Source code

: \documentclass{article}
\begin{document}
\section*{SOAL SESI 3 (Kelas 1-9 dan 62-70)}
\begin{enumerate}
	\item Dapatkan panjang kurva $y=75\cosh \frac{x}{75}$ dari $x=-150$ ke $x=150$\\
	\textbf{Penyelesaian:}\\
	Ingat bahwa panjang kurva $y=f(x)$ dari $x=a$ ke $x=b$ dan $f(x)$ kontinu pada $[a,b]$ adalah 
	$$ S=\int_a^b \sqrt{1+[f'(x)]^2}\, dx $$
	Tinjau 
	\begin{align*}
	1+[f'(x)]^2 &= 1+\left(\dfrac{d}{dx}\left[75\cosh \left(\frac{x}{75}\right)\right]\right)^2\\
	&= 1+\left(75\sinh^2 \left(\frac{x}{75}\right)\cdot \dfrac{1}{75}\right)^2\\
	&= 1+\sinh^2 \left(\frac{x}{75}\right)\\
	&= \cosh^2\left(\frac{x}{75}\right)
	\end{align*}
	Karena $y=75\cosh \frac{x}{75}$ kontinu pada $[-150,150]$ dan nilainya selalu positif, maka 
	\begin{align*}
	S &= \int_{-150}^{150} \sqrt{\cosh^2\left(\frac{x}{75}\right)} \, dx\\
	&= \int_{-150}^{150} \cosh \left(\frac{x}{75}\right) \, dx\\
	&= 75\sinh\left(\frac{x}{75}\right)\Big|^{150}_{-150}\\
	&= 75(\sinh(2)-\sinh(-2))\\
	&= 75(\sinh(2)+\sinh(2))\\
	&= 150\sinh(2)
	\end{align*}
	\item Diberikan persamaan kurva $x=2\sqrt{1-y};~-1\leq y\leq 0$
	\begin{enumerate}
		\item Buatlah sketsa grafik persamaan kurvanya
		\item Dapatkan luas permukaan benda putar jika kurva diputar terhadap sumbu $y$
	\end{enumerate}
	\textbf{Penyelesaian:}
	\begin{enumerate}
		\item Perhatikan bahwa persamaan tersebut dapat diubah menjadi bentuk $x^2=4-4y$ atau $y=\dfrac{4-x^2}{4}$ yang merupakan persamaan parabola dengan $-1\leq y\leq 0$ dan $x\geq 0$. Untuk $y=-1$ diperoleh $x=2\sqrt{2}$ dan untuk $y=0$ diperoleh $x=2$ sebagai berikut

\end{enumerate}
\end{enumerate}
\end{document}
────
● **EXERCISE AIM**
Return every line from the records above that holds the word "bahwa".

● **SOLUTION FOR THIS EXERCISE**
	Ingat bahwa panjang kurva $y=f(x)$ dari $x=a$ ke $x=b$ dan $f(x)$ kontinu pada $[a,b]$ adalah 
		\item Perhatikan bahwa persamaan tersebut dapat diubah menjadi bentuk $x^2=4-4y$ atau $y=\dfrac{4-x^2}{4}$ yang merupakan persamaan parabola dengan $-1\leq y\leq 0$ dan $x\geq 0$. Untuk $y=-1$ diperoleh $x=2\sqrt{2}$ dan untuk $y=0$ diperoleh $x=2$ sebagai berikut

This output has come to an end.